Monday, November 19, 2007

Movies: Margot at the Wedding

Despite having an over-written script executed by surprisingly unskilled actors, Margot at the Wedding manages to still be a very watchable movie, even a pleasant experience (despite the unpleasantness of most of the characters); this is mostly thanks to excellent cinematography, and also the performances of child actors Zane Pais and Flora Cross, who create the only believable portrayals of emotion in the film.

Emotion is really the key here; the plot is (supposedly) fraught with it—it's an emotional family drama of the talky, late-Woody Allen kind (think Interiors), tinged with a bit of indie weirdness added by the creepy neighbors in the house next door. Margot (an icy, high-strung Nicole Kidman, who channels a combination of Mia Farrow (shrinking) and young Diane Keaton (gnawing)) takes her son Claude out to her sister Pauline's house (Jennifer Jason Leigh). The sisters are estranged and haven't spoken for a year, but Pauline is about to marry Malcolm (Jack Black, horribly misplaced in this completely non-farcical drama), and Margot and her son are there for the wedding. Equally importantly, Margot's husband (John Turturro) and her other son (whom we never meet) are not there. As the plot unfolds, we find out that Margot has been having an affair for some time with a local writer (which will, over the course of the film, sour), and that Malcolm once shared a kiss with that local writer's teenage daughter. More disturbing things will happen with the neighbors (they will roast a whole pig, naked (the neighbors, not the pig), and the neighbor boy will attack Claude's neck with his teeth in the tall grass). These things will not be explored; they will just happen.

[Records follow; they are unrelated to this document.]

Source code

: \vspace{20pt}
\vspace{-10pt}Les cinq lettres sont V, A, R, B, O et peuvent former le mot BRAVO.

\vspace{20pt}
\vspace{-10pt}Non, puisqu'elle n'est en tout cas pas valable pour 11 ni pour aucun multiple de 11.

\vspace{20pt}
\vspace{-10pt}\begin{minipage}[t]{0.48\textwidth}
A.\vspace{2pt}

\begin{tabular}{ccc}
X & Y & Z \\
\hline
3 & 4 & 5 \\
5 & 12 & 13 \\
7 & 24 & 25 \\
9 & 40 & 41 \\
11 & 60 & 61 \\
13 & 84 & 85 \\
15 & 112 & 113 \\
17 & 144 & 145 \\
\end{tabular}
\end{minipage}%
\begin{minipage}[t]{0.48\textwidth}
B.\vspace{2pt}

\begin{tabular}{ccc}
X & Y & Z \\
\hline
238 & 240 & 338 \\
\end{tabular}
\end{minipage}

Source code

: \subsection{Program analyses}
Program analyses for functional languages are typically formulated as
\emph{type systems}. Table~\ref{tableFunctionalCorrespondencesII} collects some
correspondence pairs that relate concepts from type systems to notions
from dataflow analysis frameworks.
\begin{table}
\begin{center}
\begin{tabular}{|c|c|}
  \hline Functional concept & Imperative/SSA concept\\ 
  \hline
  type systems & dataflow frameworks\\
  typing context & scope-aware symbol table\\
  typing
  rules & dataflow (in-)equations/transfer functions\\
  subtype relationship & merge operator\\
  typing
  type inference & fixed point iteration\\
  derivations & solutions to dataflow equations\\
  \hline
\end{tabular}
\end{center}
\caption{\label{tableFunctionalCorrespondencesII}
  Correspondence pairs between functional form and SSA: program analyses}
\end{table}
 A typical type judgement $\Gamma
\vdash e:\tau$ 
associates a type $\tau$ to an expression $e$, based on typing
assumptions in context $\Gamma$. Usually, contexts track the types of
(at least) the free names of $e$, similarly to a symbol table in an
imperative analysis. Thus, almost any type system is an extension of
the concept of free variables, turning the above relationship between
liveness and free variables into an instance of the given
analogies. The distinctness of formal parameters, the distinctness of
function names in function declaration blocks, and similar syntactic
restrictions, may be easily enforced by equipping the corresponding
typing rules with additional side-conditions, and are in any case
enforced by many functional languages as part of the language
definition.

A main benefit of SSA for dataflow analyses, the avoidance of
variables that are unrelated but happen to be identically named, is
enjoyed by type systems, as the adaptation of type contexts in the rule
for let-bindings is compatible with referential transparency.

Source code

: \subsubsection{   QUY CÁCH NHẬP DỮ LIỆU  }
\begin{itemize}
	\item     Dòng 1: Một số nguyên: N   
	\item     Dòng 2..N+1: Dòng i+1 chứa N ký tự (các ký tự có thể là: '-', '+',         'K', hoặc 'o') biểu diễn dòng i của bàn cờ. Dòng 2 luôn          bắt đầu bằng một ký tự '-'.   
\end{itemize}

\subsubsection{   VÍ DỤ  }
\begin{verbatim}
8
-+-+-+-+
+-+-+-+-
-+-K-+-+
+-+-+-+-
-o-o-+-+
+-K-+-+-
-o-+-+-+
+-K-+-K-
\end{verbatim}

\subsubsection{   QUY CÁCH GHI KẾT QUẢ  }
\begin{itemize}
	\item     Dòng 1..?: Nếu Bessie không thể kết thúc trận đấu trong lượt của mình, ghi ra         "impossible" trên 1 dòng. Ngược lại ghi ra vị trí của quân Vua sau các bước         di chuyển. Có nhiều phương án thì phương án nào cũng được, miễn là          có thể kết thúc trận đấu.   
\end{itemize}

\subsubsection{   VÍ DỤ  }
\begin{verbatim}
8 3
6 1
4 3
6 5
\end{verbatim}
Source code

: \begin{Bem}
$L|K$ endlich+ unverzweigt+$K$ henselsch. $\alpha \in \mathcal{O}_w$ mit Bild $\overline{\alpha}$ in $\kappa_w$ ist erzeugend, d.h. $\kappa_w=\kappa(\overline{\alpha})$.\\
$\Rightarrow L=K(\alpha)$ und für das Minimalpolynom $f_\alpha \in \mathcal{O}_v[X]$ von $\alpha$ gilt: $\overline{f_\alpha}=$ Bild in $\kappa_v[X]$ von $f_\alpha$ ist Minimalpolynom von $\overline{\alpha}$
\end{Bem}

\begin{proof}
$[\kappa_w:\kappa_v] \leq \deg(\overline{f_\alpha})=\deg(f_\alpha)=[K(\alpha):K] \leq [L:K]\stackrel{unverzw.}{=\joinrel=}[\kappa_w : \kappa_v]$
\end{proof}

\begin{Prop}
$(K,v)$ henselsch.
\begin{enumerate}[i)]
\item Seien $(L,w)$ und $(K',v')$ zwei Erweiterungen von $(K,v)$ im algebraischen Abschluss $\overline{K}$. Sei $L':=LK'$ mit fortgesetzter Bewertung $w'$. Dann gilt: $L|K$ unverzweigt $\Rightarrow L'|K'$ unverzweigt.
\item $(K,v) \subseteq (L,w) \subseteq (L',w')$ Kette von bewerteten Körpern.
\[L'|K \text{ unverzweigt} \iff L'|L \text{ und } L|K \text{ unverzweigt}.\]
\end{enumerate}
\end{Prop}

What will be "explored" are the feelings of the key characters. People will yell, and laugh, and (this is the unfortunate part) pretend to cry. Let's be honest. Can Jack Black cry? I'm sure that Jack Black, the man, has experienced sad things in his life, and has cried. However, on screen, his attempt at crying reads like his attempt to hide his own laughter at himself attempting to cry. I would expect more from Leigh and even more from Kidman, but no; their alligator tears are just as dry, and they switch from scrunched toddler-tantrum face and high pitched whining to straight face and perfectly-formed eloquent speech and back to the tantrum within in moments. Compounded with the fact that they are saying things that people just don't say (particularly in front of young people, which people just don't do—even with extremely precocious young people raised in Manhattan), this pretense renders it impossible for the audience to connect with the characters (the aforementioned Pais and Cross excepted, who are natural and wonderful and not pretentious at all).

At the end of the film, Margot is putting her son on a bus, and staying behind; there is a conversation between the two of them in which he asks her to come along and she refuses. As the bus starts to move, she appears to change her mind, and drops her jacket and then her purse on the ground, and runs after the bus, shouting "Wait!" until it stops. Then she gets in, and sits next to Claude, panting. The bus continues (onto Vermont and the hubby, we presume). But here is my question. How are we to believe that a woman as totally rigid and uptight as Margot would leave her coat and her purse in the middle of the sidewalk and go off to Vermont without a suitcase or even a tube of moisturizer? That's right: we aren't. And so it all goes. At least the film looks good.